0

I am building something very similar to Google Alerts. If you don't know what it is, consider the following scenario,

  1. Thousands of new textual articles, blog posts influx everyday
  2. Each user has a list of favorite "keywords" that he'd like to subscribe to
  3. There are million users with million keywords
  4. We scan every article/blog post looking for every keyword
  5. Notify each user if a specific keyword matches.

For one keyword, doing a basic full text search against thousands of articles is easy, but how do make a full text search effectively with million keywords?

Since I don't have a strong CS backtround, the only idea I came of is compiling all keywords into regex, or automata, will this work well? (Like Google's re2)

I think I am missiong some thing important here. Like compiling those keywords into some advanced data structure. Since many keywords are alike (e.g. plural form, simple AND, NOT logic, etc). Are there any prior theory I need to know before head into this?
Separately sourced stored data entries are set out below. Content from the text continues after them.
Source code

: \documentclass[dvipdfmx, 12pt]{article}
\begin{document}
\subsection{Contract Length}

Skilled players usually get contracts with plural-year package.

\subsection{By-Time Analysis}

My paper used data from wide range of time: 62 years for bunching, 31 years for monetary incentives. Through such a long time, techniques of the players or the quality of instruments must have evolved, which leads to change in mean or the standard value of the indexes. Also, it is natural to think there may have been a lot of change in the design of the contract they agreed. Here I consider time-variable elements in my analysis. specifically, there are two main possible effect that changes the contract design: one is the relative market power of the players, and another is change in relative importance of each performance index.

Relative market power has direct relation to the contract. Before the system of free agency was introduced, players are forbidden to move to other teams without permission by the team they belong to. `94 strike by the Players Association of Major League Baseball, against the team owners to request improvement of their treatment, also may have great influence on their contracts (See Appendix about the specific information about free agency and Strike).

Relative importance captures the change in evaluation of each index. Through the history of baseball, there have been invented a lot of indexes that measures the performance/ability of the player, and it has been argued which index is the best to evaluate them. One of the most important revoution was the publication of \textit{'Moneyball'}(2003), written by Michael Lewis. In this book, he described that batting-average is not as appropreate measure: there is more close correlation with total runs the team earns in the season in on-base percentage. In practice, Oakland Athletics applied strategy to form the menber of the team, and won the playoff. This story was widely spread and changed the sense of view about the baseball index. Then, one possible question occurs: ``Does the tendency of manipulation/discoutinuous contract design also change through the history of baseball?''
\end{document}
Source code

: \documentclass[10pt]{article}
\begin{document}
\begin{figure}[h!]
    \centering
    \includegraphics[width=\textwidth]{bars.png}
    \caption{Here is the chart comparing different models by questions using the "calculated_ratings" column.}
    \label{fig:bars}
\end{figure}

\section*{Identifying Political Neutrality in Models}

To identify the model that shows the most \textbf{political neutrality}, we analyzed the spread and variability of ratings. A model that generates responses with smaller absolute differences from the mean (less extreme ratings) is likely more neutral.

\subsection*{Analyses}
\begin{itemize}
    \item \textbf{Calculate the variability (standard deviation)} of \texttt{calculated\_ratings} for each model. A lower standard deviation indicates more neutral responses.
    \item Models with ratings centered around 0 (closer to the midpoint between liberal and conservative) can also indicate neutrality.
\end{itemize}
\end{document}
All suggestions are welcome, thanks in advance!

est
  • 11,429
  • 14
  • 70
  • 118

1 Answers1

0

I can think of the following: (1) Make sure each search query is really fast. Millisecond performance is very important. (2) Group multiple queries with the same keywords and do a single query for each group.

Since different queries are using different keywords and AND/OR operations, I don't see other ways to group them.

Chen Li
  • 86
  • 2